Most likely not, he decided, and certainly she would not be happy if she were to find out. No, she was a living-breathing temptation and apparently completely oblivious – which of course only made him desire her all the more. And certainly it was not just because he found her physically attractive, he mused, pursing his lips and spinning around again - the easy manner which they had fallen into that afternoon had made for some of the most enjoyable hours that he could remember since… well, since similar occasions with Agathe, he supposed.
The thought was rather worrying.
And whatever she might be thinking about him, he considered sarcastically as he drained the tea leaves, he was absolutely certain that he was doing a far better job of fundraising than Baroness Ebberfeld would manage at her garden soiree.
"What would you like with that, Fraulein?" he forced his mind back to the tea, "Lemon? Milk? Sugar?"
A passionate interlude on the kitchen counter-top?
"Milk please. And three sugars."
"Three?" he echoed, turning back to face her in surprise.
"Umm-hmm. I'm afraid I have a sweet tooth."
He smiled, obligingly spooning three heaps of sugar into the cup.
"You like it plain, Captain?" she asked as he brought his own black tea over and sat beside her. A decent distance away though, he was careful to ensure.

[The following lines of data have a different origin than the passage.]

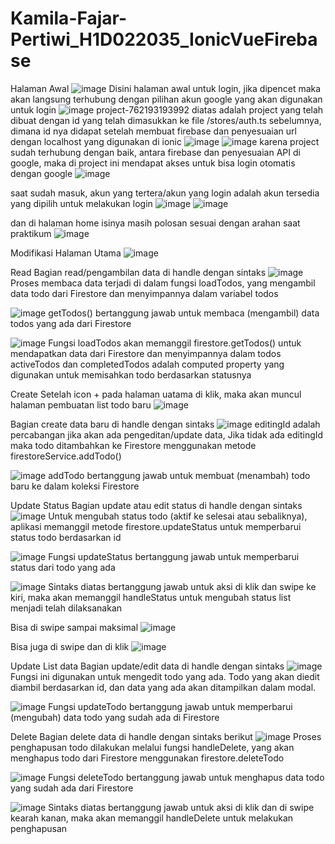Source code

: # Kamila-Fajar-Pertiwi_H1D022035_IonicVueFirebase

Halaman Awal
![image](https://github.com/user-attachments/assets/08276b54-7e97-4595-82eb-dee6ace0276b)
Disini halaman awal untuk login, jika dipencet maka akan langsung terhubung dengan pilihan akun google yang akan digunakan untuk login
![image](https://github.com/user-attachments/assets/cf22339d-fab5-4bde-915d-6c7279fe2919)
project-762193193992
diatas adalah project yang telah dibuat dengan id yang telah dimasukkan ke file /stores/auth.ts sebelumnya, dimana id nya didapat setelah membuat firebase dan penyesuaian url dengan localhost yang digunakan di ionic
![image](https://github.com/user-attachments/assets/ef71c820-dffb-4aaf-9e6c-155e2f9ed553)
![image](https://github.com/user-attachments/assets/9a8e9136-a3dd-4d20-b360-76bffc653fc5)
karena project sudah terhubung dengan baik, antara firebase dan penyesuaian API di google, maka di project ini mendapat akses untuk bisa login otomatis dengan google
![image](https://github.com/user-attachments/assets/7367e5bc-1737-4322-ad89-93d8bd0b0ab9)


saat sudah masuk, akun yang tertera/akun yang login adalah akun tersedia yang dipilih untuk melakukan login
![image](https://github.com/user-attachments/assets/76f8b0b3-9265-435b-b191-c63aaaf32685)
![image](https://github.com/user-attachments/assets/3b5b9bb3-4d29-4299-8c14-f8ca4f37b14f)

dan di halaman home isinya masih polosan sesuai dengan arahan saat praktikum
![image](https://github.com/user-attachments/assets/7f52f7ed-fef7-4ad9-9c3c-95a6662361f8)

Modifikasi Halaman Utama
![image](https://github.com/user-attachments/assets/6a8f4b2d-befa-43f1-9a41-9ffe2d2c4843)

Read
Bagian read/pengambilan data di handle dengan sintaks
![image](https://github.com/user-attachments/assets/9485242a-1263-4dae-820f-f29e6238297c)
Proses membaca data terjadi di dalam fungsi loadTodos, yang mengambil data todo dari Firestore dan menyimpannya dalam variabel todos

![image](https://github.com/user-attachments/assets/c99eb24f-82b8-4d27-8e1b-dd9377868f44)
getTodos() bertanggung jawab untuk membaca (mengambil) data todos yang ada dari Firestore

![image](https://github.com/user-attachments/assets/c1555b3a-2099-4ba8-8593-2228a7f07955)
Fungsi loadTodos akan memanggil firestore.getTodos() untuk mendapatkan data dari Firestore dan menyimpannya dalam todos
activeTodos dan completedTodos adalah computed property yang digunakan untuk memisahkan todo berdasarkan statusnya

Create
Setelah icon + pada halaman uatama di klik, maka akan muncul halaman pembuatan list todo baru
![image](https://github.com/user-attachments/assets/b2aaa25c-dbc3-4763-b928-06eb22349895)

Bagian create data baru di handle dengan sintaks
![image](https://github.com/user-attachments/assets/76799002-b895-4a5b-9b83-9bca2b2255d9)
editingId adalah percabangan jika akan ada pengeditan/update data, Jika tidak ada editingId maka todo ditambahkan ke Firestore menggunakan metode firestoreService.addTodo()

![image](https://github.com/user-attachments/assets/9f56860b-2974-4c0c-8b92-c204dd85e6f6)
addTodo bertanggung jawab untuk membuat (menambah) todo baru ke dalam koleksi Firestore

Update Status
Bagian update atau edit status di handle dengan sintaks
![image](https://github.com/user-attachments/assets/3c04d3eb-b423-4d21-b26f-d80e92b782f5)
Untuk mengubah status todo (aktif ke selesai atau sebaliknya), aplikasi memanggil metode firestore.updateStatus untuk memperbarui status todo berdasarkan id

![image](https://github.com/user-attachments/assets/2ed77a26-7625-47eb-acaf-da72ad0510b3)
Fungsi updateStatus bertanggung jawab untuk memperbarui status dari todo yang ada

![image](https://github.com/user-attachments/assets/35e75472-8dc1-49cf-94e4-9a1db283bffe)
Sintaks diatas bertanggung jawab untuk aksi di klik dan swipe ke kiri, maka akan memanggil handleStatus untuk mengubah status list menjadi telah dilaksanakan

Bisa di swipe sampai maksimal
![image](https://github.com/user-attachments/assets/e0b71bcb-f78b-40dd-b3f0-78cb72ba4c77)

Bisa juga di swipe dan di klik
![image](https://github.com/user-attachments/assets/5cc2b621-d98c-4671-8520-6fbeae657aa4)

Update List data 
Bagian update/edit data di handle dengan sintaks
![image](https://github.com/user-attachments/assets/f9f829e2-d36b-4d99-a96f-d5734cfd16f1)
Fungsi ini digunakan untuk mengedit todo yang ada. Todo yang akan diedit diambil berdasarkan id, dan data yang ada akan ditampilkan dalam modal.

![image](https://github.com/user-attachments/assets/3dd9d605-417e-4985-a463-fc92850eae5f)
Fungsi updateTodo bertanggung jawab untuk memperbarui (mengubah) data todo yang sudah ada di Firestore


Delete
Bagian delete data di handle dengan sintaks berikut
![image](https://github.com/user-attachments/assets/1eb97d0b-4784-4901-8bcf-8db690ea82e2)
Proses penghapusan todo dilakukan melalui fungsi handleDelete, yang akan menghapus todo dari Firestore menggunakan firestore.deleteTodo

![image](https://github.com/user-attachments/assets/c3eb6b4c-1e83-4a5a-a59c-4a5d0dc34c02)
Fungsi deleteTodo bertanggung jawab untuk menghapus data todo yang sudah ada dari Firestore

![image](https://github.com/user-attachments/assets/f38c1b7b-a475-436a-881c-d1e0071f5993)
Sintaks diatas bertanggung jawab untuk aksi di klik dan di swipe kearah kanan, maka akan memanggil handleDelete untuk melakukan penghapusan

He nodded, "Yes, I don't have that particular vice of yours," he answered taking a sip. He hoped that the boiling water might burn some sense back into him.
"So where are you up to in Jane Eyre then, Fraulein?"
"Mr Rochester is to marry Blanche Ingram," she answered immediately, "Only I hope that he does not, for I don't believe that he loves her."
It was such a simple innocent statement, and yet one which contained rather a lot of truth. A little too much, Georg decided as he took another sip, his mind wandering to Elsa.
"Then why would he marry her, Fraulein?" the words were out of his mouth before he had planned to say them at all.
She considered carefully, "Well, Jane says she is very beautiful…" she answered slowly, "And perhaps he thinks that Adele needs her," he nodded, acutely aware of the lack-lustre tone of her reply, "She is a lady after all, whereas Jane is not-"
"She is still a lady, Fraulein," he interrupted, wondering whether he was talking about the book at all.
"But not one of high society, Captain," she retorted.
"And is that important?"
"You tell me," she answered quickly, "I'm sure you're far more likely to know that than I am."
He winced slightly, draining the rest of the tea from the cup, "It should not be, Fraulein," he tried to answer as honestly as he could, "But sometimes I'm afraid it is."
"I think he will realise that he loves her, though," she replied.
"Mr Rochester and Jane Eyre," she frowned up at him and he shook his head quickly, forcing his mind away from the disturbing parallels in his own life.
"Ah well, maybe," he went on hastily, trying to cover the slip-up, "You will have to read on to find out I suppose."
The conversation lapsed into silence until suddenly the banging of a door from somewhere else in the villa startled them.
Georg frowned in alarm, about to jump to his feet until he heard the sudden rabble of his sons and daughters.
"It appears that the children are back from the circus," he smiled again, suddenly relishing the precious last minutes of time he would have alone with her.
"Oh I hope they have had a good time," she answered, standing.
"You are not too disappointed not to have gone along?"
"Oh not at all, Captain," she replied, smiling again. He expected for a moment that she might play him some line, as Elsa surely would have done, about how much she had enjoyed his company that afternoon, but once again Fraulein Maria proved how refreshingly different and wonderfully unique she was.
"I cannot abide clowns."
That's the end for this short story – just wanted to say a huge thank you to everyone who read this, and especially for the reviews - they mean a lot to me, and it was lovely to receive such a warm reception for my first story.